Information provided:
--
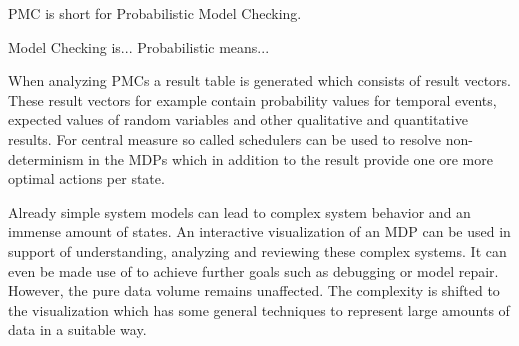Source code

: \documentclass[preview]{standalone}
\begin{document}
%	



PMC is short for Probabilistic Model Checking.

Model Checking is...
Probabilistic means...

When analyzing PMCs a result table is generated which consists of result vectors. These result vectors for example contain probability values for temporal events, expected values of random variables and other qualitative and quantitative results. For central measure so called schedulers can be used to resolve non-determinism in the MDPs which in addition to the result provide one ore more optimal actions per state.

Already simple system models can lead to complex system behavior and an immense amount of states. An interactive visualization of an MDP can be used in support of understanding, analyzing and reviewing these complex systems. It can even be made use of to achieve further goals such as debugging or model repair. However, the pure data volume remains unaffected. The complexity is shifted to the visualization which has some general techniques to represent large amounts of data in a suitable way.
\end{document}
--
What is needed: What you return must match the lines from the top of the data through the line with "When analyzing PMCs" exactly, with the pictures removed.

Problem solution:
Source code

: \documentclass[preview]{standalone}
\begin{document}
%	



PMC is short for Probabilistic Model Checking.

Model Checking is...
Probabilistic means...

When analyzing PMCs a result table is generated which consists of result vectors. These result vectors for example contain probability values for temporal events, expected values of random variables and other qualitative and quantitative results. For central measure so called schedulers can be used to resolve non-determinism in the MDPs which in addition to the result provide one ore more optimal actions per state.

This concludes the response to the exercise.